Retype, word for word, every line of the records below starting at the one that contains "## Table of Contents" and ending at the one that contains "- **Story:** Provided"; include both of those lines and nothing more.

☆ ☆ ☆ ☆

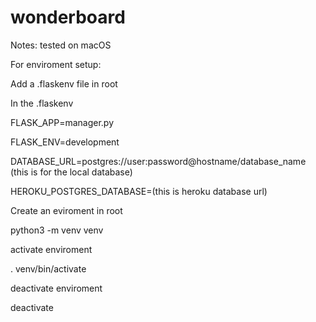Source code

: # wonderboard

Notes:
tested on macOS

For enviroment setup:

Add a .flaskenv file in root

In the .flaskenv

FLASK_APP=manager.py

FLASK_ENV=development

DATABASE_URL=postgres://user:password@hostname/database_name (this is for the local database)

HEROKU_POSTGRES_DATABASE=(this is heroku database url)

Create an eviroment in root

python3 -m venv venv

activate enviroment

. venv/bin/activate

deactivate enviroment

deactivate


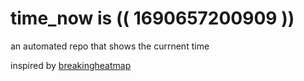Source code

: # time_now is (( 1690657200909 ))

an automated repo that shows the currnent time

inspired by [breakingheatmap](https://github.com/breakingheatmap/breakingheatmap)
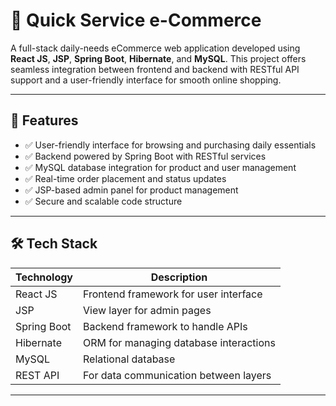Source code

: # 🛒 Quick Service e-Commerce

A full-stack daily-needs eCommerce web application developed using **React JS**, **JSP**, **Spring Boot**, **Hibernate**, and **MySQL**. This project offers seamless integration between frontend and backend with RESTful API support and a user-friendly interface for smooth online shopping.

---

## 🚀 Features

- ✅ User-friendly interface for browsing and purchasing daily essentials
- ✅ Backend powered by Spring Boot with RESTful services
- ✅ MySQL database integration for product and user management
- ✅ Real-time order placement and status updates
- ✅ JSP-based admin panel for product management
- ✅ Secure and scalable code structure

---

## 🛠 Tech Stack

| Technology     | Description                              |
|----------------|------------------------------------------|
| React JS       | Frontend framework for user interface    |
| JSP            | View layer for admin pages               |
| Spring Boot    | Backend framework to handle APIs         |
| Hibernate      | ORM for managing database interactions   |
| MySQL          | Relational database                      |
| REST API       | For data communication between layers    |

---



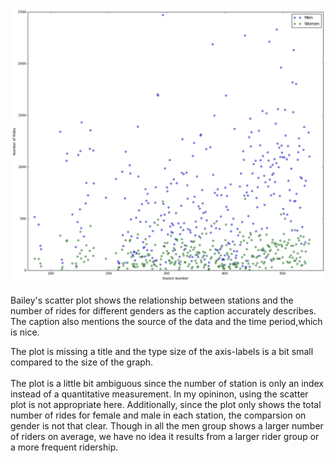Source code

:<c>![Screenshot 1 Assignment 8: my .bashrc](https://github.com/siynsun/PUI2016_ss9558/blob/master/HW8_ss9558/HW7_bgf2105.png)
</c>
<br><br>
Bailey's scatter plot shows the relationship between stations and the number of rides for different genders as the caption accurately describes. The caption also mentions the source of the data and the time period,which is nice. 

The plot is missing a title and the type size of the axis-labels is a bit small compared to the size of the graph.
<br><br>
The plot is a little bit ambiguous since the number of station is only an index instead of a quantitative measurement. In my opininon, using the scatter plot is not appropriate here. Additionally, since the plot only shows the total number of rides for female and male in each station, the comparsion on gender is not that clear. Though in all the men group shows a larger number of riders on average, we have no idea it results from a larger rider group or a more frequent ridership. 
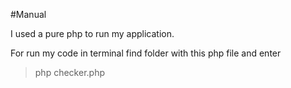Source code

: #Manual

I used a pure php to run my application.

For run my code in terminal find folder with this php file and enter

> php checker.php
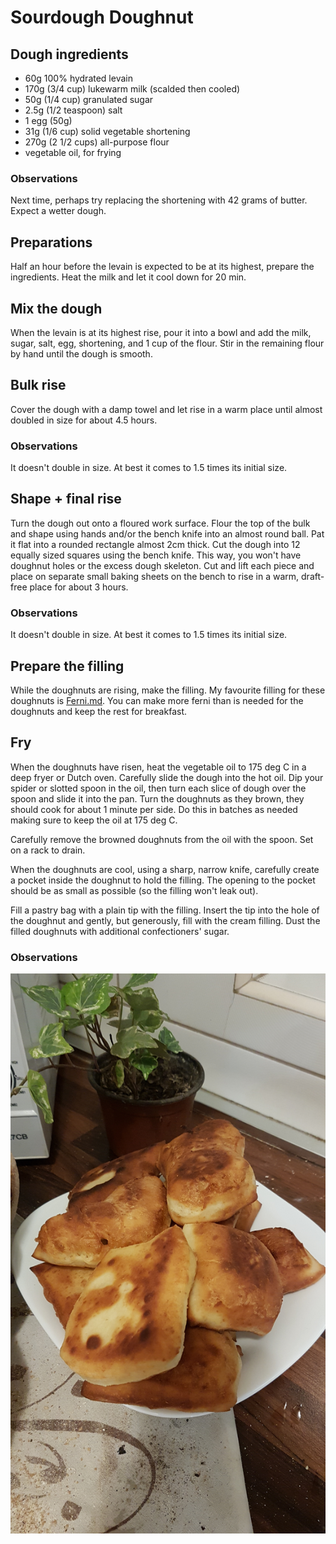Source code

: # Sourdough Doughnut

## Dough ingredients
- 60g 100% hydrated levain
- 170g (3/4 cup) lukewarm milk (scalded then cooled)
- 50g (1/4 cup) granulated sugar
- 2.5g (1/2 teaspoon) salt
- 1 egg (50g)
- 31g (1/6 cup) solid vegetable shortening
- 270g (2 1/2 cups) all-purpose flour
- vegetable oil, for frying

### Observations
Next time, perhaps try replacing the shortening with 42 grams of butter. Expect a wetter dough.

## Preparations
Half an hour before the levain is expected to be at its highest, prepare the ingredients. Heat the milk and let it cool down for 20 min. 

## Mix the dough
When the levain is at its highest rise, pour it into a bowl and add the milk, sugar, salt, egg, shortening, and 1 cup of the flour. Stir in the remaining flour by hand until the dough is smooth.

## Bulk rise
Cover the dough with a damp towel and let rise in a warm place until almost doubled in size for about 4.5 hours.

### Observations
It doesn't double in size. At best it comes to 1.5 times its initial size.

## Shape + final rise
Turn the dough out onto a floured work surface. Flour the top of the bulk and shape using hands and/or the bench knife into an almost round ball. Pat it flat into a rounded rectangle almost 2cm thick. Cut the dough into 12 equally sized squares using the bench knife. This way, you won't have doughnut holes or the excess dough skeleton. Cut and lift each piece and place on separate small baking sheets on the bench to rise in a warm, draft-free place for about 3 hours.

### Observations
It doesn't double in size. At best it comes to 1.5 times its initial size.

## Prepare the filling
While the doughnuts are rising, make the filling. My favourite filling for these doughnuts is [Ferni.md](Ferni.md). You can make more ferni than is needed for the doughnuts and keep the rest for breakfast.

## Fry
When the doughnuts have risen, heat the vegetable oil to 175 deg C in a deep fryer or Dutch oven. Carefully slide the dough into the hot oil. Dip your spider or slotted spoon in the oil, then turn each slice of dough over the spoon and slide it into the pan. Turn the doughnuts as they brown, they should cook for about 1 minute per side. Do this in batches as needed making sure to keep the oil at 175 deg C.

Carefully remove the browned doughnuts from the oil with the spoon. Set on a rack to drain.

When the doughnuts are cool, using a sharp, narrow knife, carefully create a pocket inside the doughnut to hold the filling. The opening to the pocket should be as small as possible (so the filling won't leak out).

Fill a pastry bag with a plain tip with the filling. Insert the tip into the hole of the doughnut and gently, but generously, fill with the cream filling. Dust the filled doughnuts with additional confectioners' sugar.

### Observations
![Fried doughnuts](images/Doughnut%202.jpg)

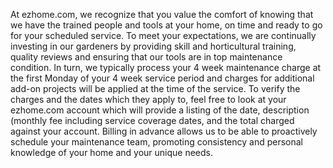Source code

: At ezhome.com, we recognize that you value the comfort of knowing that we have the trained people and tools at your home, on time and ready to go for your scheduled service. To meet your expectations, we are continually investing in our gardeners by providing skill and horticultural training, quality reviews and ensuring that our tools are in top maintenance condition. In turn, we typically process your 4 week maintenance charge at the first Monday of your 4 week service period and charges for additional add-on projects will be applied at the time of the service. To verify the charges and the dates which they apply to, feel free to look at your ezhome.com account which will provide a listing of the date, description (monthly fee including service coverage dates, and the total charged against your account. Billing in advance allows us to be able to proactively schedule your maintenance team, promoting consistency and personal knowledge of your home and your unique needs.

☆ ☆ ☆ ☆

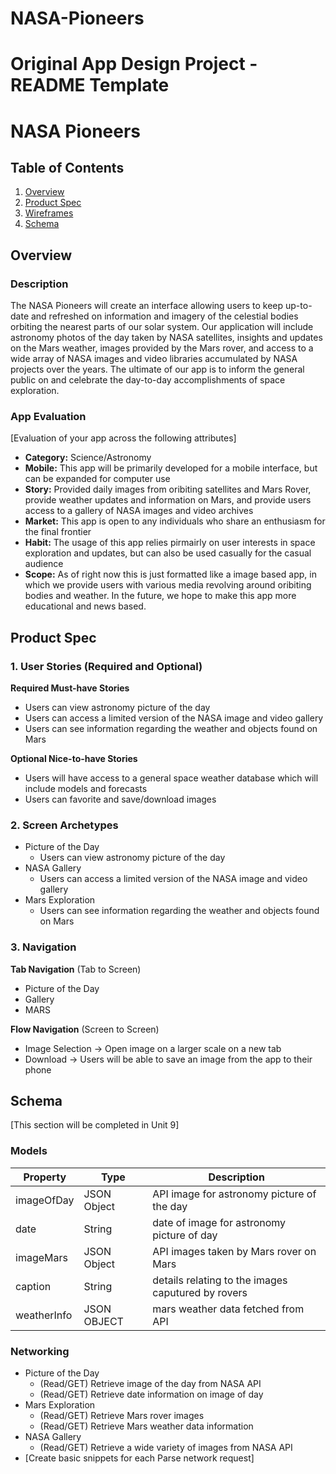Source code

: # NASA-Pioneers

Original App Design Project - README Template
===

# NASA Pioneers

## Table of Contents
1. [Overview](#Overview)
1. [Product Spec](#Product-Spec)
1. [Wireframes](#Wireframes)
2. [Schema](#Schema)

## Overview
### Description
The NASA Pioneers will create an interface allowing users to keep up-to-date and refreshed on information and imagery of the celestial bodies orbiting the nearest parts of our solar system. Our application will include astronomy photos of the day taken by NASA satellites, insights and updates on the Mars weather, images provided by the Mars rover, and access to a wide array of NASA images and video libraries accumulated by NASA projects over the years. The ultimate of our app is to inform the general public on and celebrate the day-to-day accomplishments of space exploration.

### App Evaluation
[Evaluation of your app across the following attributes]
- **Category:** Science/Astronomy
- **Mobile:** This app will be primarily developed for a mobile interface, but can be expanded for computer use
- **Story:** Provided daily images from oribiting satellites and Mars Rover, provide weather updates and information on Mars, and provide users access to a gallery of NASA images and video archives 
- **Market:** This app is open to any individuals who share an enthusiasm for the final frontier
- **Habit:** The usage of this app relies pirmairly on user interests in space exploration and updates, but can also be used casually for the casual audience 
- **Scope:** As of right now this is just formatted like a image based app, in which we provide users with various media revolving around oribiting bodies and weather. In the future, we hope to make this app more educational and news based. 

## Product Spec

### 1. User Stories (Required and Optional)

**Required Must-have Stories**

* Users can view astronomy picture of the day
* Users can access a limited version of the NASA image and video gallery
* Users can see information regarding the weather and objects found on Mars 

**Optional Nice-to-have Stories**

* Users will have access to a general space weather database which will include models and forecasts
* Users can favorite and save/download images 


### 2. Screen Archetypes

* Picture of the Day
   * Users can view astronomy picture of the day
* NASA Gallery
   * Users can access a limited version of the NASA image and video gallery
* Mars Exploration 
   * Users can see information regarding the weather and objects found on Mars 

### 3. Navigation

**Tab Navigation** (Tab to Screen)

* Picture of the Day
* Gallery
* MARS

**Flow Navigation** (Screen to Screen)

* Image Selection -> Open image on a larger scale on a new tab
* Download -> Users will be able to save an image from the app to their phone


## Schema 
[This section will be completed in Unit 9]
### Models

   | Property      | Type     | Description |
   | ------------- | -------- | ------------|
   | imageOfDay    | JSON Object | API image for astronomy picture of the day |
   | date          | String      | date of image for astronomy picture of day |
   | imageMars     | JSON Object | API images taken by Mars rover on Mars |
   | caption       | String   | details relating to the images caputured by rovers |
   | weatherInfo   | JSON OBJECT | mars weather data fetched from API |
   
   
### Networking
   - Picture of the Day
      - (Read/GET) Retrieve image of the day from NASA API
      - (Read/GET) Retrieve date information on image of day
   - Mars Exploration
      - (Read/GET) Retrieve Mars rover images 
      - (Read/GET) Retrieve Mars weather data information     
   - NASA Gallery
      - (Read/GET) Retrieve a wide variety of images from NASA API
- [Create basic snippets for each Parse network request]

☆ ☆ ☆ ☆

Exercise solution →
## Table of Contents
1. [Overview](#Overview)
1. [Product Spec](#Product-Spec)
1. [Wireframes](#Wireframes)
2. [Schema](#Schema)

## Overview
### Description
The NASA Pioneers will create an interface allowing users to keep up-to-date and refreshed on information and imagery of the celestial bodies orbiting the nearest parts of our solar system. Our application will include astronomy photos of the day taken by NASA satellites, insights and updates on the Mars weather, images provided by the Mars rover, and access to a wide array of NASA images and video libraries accumulated by NASA projects over the years. The ultimate of our app is to inform the general public on and celebrate the day-to-day accomplishments of space exploration.

### App Evaluation
[Evaluation of your app across the following attributes]
- **Category:** Science/Astronomy
- **Mobile:** This app will be primarily developed for a mobile interface, but can be expanded for computer use
- **Story:** Provided daily images from oribiting satellites and Mars Rover, provide weather updates and information on Mars, and provide users access to a gallery of NASA images and video archives 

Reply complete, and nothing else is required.